Theory and pragmatics of the tz code and data

Outline

Scope of the tz database

The tz database attempts to record the history and predicted future of all computer-based clocks that track civil time. To represent this data, the world is partitioned into regions whose clocks all agree about timestamps that occur after the somewhat-arbitrary cutoff point of the POSIX Epoch (1970-01-01 00:00:00 UTC). For each such region, the database records all known clock transitions, and labels the region with a notable location. Although 1970 is a somewhat-arbitrary cutoff, there are significant challenges to moving the cutoff earlier even by a decade or two, due to the wide variety of local practices before computer timekeeping became prevalent.

Clock transitions before 1970 are recorded for each such location, because most systems support timestamps before 1970 and could misbehave if data entries were omitted for pre-1970 transitions. However, the database is not designed for and does not suffice for applications requiring accurate handling of all past times everywhere, as it would take far too much effort and guesswork to record all details of pre-1970 civil timekeeping. Athough some information outside the scope of the database is collected in a file backzone that is distributed along with the database proper, this file is less reliable and does not necessarily follow database guidelines.
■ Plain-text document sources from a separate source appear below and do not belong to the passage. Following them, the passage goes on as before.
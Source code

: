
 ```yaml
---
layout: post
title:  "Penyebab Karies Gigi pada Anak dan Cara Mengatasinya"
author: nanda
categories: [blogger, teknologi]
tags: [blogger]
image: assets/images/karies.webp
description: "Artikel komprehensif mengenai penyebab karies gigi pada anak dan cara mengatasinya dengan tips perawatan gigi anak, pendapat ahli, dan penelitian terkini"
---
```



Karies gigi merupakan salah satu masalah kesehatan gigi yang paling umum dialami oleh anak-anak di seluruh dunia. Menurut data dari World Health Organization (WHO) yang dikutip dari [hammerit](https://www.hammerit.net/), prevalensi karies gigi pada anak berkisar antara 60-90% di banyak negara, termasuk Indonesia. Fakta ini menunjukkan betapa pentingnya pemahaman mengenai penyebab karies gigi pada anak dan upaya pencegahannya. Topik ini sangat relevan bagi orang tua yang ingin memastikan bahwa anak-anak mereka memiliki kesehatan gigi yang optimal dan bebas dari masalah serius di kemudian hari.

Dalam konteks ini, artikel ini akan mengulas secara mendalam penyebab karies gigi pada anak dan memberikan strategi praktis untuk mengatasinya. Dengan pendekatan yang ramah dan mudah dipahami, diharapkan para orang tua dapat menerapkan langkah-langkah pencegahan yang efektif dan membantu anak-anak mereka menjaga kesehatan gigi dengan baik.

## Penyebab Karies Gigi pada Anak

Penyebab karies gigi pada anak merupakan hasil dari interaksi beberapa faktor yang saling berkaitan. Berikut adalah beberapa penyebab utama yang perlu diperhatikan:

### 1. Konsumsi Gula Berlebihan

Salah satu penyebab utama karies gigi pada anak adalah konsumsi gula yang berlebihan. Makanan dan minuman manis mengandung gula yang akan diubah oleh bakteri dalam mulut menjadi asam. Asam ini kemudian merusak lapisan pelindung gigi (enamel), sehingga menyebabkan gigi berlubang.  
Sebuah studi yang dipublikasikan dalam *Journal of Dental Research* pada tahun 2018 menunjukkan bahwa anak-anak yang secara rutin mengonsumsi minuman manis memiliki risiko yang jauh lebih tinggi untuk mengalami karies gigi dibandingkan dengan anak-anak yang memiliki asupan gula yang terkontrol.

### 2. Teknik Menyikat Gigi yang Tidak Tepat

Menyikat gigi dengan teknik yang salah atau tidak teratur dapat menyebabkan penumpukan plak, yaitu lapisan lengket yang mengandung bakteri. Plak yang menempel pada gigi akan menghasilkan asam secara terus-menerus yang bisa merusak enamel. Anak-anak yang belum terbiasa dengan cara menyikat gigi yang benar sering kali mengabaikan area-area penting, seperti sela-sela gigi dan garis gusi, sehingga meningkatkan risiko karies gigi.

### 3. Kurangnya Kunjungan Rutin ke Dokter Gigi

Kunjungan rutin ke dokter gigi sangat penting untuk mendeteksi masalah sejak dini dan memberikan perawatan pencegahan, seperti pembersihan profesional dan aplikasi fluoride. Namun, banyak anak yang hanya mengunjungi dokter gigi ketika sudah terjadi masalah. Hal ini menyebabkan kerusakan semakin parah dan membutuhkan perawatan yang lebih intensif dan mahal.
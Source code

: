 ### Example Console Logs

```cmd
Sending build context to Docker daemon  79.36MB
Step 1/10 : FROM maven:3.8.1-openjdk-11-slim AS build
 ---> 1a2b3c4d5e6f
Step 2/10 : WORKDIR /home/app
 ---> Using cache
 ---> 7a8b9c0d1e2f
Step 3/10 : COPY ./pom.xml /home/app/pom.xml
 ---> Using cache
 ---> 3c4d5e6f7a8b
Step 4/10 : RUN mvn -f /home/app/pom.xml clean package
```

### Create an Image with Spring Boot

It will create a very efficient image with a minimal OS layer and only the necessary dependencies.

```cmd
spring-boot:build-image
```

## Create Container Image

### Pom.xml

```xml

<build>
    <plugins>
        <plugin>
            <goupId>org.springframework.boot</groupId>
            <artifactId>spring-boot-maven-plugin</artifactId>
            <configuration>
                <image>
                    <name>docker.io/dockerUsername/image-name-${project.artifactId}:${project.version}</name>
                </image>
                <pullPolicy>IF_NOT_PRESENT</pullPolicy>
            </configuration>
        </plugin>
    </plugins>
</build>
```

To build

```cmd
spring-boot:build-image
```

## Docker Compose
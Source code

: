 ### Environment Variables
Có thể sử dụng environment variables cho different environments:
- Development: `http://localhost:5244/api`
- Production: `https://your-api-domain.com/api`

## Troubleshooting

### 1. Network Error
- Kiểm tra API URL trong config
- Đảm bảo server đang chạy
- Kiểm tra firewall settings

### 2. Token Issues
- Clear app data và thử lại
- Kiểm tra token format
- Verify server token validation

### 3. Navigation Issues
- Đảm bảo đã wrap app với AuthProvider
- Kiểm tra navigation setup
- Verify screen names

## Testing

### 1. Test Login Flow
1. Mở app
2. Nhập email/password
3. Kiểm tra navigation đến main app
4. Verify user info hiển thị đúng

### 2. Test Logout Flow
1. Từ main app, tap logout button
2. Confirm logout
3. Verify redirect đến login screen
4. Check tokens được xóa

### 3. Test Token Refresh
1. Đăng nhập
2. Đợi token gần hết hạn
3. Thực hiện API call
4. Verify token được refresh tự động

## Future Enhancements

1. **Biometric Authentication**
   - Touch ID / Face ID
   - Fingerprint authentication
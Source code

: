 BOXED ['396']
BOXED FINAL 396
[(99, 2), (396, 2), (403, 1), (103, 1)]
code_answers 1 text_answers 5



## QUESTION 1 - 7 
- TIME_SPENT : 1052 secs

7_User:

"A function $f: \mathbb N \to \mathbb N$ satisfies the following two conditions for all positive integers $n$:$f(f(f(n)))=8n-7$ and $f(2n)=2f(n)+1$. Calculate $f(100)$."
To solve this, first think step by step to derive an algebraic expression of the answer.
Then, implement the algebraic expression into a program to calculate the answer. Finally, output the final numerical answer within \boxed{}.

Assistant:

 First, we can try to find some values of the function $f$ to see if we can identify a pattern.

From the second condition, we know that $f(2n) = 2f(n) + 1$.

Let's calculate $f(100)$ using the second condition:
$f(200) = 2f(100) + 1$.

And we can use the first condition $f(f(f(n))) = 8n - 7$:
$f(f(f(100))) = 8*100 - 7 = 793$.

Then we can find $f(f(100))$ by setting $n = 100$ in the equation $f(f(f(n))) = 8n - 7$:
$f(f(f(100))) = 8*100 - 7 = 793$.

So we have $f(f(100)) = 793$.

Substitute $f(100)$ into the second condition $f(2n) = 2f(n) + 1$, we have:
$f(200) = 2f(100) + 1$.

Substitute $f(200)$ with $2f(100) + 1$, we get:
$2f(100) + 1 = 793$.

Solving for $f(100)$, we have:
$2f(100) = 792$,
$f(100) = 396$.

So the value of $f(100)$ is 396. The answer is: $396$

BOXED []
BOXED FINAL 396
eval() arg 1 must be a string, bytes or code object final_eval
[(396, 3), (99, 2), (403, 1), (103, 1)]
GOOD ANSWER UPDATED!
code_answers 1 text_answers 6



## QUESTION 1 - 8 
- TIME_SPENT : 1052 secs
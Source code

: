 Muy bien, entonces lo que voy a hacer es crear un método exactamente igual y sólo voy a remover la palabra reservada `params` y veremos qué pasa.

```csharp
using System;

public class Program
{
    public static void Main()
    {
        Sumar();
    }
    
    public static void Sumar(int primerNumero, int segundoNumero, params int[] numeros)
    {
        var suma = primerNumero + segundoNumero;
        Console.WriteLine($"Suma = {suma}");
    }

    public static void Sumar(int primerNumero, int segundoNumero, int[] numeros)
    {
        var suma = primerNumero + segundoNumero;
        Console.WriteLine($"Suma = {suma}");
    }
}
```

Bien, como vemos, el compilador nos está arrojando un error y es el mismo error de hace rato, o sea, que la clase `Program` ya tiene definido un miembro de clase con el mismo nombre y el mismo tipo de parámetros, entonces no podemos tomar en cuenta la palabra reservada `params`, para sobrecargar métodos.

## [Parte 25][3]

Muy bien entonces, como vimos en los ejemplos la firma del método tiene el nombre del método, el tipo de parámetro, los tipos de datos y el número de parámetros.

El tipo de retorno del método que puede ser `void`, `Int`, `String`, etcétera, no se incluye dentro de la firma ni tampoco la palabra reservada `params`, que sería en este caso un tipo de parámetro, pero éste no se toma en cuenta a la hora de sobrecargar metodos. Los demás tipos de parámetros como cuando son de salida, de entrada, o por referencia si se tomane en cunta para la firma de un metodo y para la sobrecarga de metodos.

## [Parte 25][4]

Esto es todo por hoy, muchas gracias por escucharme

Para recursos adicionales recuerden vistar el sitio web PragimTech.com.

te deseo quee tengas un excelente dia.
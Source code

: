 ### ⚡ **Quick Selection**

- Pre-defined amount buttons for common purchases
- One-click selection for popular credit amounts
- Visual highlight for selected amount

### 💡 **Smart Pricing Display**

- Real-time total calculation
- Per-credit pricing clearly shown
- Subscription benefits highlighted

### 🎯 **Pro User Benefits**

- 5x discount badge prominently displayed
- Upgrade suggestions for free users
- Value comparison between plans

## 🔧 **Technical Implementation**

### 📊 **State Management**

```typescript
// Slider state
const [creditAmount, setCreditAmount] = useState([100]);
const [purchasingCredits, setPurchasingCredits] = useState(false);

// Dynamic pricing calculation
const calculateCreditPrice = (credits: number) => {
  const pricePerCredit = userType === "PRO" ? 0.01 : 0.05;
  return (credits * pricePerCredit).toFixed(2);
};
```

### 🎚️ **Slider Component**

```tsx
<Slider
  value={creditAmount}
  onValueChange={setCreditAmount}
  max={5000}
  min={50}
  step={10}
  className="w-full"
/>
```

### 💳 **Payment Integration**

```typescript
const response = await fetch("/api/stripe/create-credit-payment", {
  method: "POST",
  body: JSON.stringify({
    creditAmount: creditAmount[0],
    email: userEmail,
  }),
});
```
As described below, reference source code for using the tz database is also available. The tz code is upwards compatible with POSIX, an international standard for UNIX-like systems. As of this writing, the current edition of POSIX is: The Open Group Base Specifications Issue 7, IEEE Std 1003.1-2008, 2016 Edition.

Names of time zone rules

Each of the database's time zone rules has a unique name. Inexperienced users are not expected to select these names unaided. Distributors should provide documentation and/or a simple selection interface that explains the names; for one example, see the 'tzselect' program in the tz code. The Unicode Common Locale Data Repository contains data that may be useful for other selection interfaces.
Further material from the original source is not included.